● What to do
A complete response lists each line of the data below that includes the word "oxford".

Start of Dataset entries

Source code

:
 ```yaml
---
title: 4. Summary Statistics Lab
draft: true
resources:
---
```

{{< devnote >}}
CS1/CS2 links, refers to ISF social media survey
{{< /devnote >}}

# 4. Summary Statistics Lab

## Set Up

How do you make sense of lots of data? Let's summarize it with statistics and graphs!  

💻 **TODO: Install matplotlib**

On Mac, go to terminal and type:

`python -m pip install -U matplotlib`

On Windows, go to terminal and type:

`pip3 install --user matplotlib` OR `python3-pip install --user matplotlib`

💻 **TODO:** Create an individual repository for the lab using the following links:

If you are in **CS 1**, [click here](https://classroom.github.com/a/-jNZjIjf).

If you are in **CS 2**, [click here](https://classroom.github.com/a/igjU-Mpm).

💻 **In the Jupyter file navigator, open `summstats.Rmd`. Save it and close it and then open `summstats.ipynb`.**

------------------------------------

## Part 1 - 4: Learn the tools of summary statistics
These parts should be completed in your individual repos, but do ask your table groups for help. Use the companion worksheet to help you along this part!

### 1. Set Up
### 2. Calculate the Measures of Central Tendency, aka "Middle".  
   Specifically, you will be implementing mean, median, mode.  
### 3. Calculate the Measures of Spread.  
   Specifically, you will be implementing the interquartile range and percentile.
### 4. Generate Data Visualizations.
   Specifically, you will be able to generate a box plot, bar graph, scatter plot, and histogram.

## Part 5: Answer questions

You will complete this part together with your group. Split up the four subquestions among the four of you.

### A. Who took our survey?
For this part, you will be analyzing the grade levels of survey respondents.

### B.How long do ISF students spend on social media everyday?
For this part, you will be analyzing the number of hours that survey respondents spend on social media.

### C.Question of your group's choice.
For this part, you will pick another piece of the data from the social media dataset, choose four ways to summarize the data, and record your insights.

End of Dataset entries
Start of Dataset entries

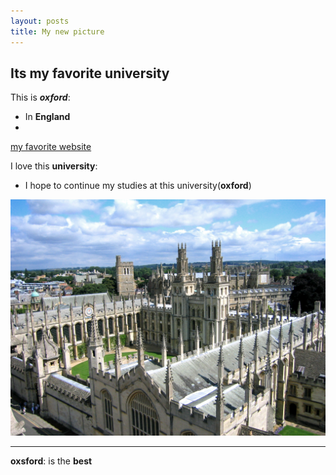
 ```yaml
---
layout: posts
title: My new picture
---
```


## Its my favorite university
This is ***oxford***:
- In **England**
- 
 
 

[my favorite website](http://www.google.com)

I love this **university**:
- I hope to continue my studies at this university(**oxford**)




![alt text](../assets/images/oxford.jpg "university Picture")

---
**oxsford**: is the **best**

End of Dataset entries

● Response
This is ***oxford***:
- I hope to continue my studies at this university(**oxford**)
![alt text](../assets/images/oxford.jpg "university Picture")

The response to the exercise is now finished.